*What the exercise asks*: Starting with the line with "Available examples so" in the entries below and going on through the line with "MIT License", output every line exactly and nothing more. No pictures.

══════════

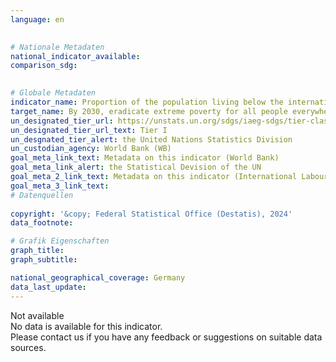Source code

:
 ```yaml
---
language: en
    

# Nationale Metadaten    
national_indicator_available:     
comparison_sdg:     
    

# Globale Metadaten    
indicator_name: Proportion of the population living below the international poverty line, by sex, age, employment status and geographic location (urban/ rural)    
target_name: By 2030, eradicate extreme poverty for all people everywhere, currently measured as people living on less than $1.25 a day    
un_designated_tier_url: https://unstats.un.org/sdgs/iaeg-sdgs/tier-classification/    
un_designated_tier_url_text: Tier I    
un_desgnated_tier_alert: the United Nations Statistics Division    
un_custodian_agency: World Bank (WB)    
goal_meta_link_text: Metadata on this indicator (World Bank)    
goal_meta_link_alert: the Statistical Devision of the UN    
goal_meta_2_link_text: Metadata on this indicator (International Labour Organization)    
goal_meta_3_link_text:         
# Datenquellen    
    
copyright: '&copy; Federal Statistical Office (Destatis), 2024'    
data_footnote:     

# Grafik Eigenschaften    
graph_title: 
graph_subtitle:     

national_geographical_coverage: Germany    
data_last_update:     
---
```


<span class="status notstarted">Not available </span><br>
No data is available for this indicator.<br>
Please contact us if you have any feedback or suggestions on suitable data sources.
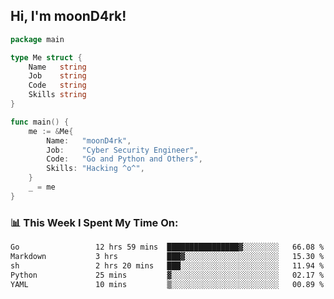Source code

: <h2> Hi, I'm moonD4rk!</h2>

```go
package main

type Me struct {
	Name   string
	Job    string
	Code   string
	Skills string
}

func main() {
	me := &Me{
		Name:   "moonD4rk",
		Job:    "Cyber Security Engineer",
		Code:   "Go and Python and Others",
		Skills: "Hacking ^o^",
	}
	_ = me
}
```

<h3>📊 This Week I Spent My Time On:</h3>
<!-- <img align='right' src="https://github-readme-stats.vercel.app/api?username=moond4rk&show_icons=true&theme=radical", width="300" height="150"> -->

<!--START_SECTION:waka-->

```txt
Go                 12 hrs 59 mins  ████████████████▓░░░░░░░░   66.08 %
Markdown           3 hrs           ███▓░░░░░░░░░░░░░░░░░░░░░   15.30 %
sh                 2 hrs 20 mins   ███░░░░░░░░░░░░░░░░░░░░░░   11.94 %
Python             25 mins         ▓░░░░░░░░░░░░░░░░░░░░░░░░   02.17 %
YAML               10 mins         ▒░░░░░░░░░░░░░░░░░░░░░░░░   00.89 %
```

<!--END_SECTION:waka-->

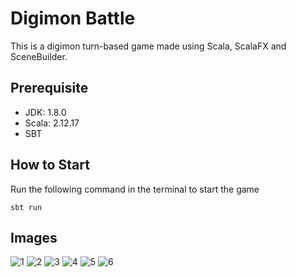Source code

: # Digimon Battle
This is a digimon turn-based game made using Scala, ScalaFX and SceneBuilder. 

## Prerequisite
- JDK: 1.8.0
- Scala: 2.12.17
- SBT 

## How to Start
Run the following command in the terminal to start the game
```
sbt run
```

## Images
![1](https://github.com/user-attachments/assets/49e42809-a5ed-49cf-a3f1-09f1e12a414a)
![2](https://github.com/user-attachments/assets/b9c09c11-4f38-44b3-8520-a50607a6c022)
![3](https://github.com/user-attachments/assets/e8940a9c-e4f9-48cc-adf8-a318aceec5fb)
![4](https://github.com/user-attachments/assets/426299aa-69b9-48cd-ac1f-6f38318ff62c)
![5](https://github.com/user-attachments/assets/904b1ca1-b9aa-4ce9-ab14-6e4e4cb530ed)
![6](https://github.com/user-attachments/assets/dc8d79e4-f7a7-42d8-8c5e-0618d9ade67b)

══════════

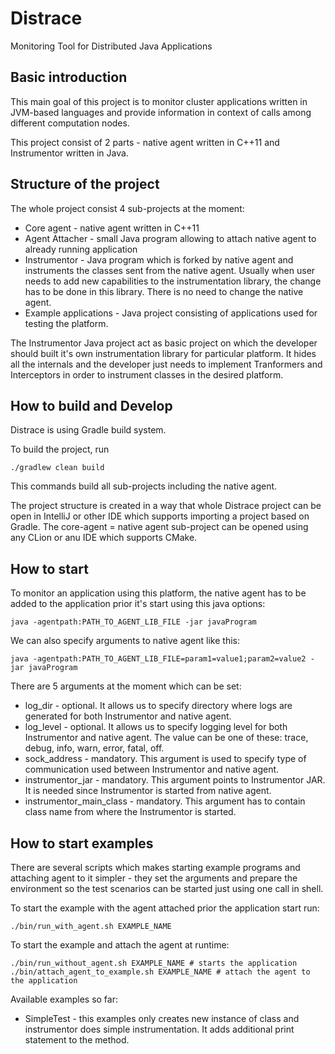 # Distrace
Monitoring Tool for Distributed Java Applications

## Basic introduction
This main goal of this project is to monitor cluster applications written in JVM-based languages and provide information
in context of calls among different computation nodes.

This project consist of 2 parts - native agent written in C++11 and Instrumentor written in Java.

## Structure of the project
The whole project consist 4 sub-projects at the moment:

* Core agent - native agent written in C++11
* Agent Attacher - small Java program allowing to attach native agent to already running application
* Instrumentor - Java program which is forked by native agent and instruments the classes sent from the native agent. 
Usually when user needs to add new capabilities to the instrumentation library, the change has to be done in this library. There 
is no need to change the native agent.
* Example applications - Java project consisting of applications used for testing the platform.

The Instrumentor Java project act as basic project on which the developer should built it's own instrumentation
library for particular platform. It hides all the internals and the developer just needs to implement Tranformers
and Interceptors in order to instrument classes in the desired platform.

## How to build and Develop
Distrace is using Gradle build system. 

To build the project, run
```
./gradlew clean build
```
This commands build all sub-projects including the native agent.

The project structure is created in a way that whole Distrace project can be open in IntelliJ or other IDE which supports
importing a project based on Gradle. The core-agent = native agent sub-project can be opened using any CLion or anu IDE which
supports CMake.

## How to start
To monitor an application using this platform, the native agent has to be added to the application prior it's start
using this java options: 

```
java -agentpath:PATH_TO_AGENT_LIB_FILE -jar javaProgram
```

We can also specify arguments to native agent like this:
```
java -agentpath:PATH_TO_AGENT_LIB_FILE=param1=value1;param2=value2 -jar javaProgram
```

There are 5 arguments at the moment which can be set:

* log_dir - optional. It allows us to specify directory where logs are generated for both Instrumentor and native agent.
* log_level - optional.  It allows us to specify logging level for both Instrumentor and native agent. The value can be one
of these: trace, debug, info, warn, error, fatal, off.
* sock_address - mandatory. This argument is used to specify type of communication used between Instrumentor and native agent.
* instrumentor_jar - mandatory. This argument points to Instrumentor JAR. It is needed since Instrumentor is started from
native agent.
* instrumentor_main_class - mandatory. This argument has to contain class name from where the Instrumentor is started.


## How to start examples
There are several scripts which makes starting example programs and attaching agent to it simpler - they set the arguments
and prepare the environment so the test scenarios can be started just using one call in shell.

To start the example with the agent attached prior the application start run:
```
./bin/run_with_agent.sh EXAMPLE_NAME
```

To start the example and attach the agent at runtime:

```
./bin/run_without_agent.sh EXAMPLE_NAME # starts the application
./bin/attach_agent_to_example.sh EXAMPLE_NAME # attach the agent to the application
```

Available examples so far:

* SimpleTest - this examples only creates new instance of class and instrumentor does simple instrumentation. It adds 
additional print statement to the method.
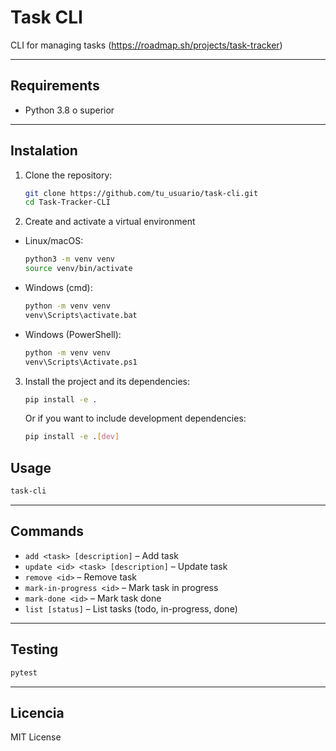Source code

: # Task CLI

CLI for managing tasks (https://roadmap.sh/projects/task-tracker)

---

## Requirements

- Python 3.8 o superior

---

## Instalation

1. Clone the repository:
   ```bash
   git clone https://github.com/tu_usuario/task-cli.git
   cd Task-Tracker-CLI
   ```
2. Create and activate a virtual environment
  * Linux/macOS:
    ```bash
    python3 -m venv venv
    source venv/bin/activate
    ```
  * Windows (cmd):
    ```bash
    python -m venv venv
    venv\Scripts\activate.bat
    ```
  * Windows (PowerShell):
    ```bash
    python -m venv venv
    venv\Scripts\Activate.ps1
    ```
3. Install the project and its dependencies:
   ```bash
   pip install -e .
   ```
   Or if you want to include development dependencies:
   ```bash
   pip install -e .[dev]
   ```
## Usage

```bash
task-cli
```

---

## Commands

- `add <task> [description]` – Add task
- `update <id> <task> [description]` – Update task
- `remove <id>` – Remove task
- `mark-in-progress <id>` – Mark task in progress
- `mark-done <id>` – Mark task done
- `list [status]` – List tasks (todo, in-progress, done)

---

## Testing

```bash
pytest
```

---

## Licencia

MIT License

══════════

*Exercise solution*:
Available examples so far:

* SimpleTest - this examples only creates new instance of class and instrumentor does simple instrumentation. It adds 
additional print statement to the method.
Source code

: # Task CLI

CLI for managing tasks (https://roadmap.sh/projects/task-tracker)

---

## Requirements

- Python 3.8 o superior

---

## Instalation

1. Clone the repository:
   ```bash
   git clone https://github.com/tu_usuario/task-cli.git
   cd Task-Tracker-CLI
   ```
2. Create and activate a virtual environment
  * Linux/macOS:
    ```bash
    python3 -m venv venv
    source venv/bin/activate
    ```
  * Windows (cmd):
    ```bash
    python -m venv venv
    venv\Scripts\activate.bat
    ```
  * Windows (PowerShell):
    ```bash
    python -m venv venv
    venv\Scripts\Activate.ps1
    ```
3. Install the project and its dependencies:
   ```bash
   pip install -e .
   ```
   Or if you want to include development dependencies:
   ```bash
   pip install -e .[dev]
   ```
## Usage

```bash
task-cli
```

---

## Commands

- `add <task> [description]` – Add task
- `update <id> <task> [description]` – Update task
- `remove <id>` – Remove task
- `mark-in-progress <id>` – Mark task in progress
- `mark-done <id>` – Mark task done
- `list [status]` – List tasks (todo, in-progress, done)

---

## Testing

```bash
pytest
```

---

## Licencia

MIT License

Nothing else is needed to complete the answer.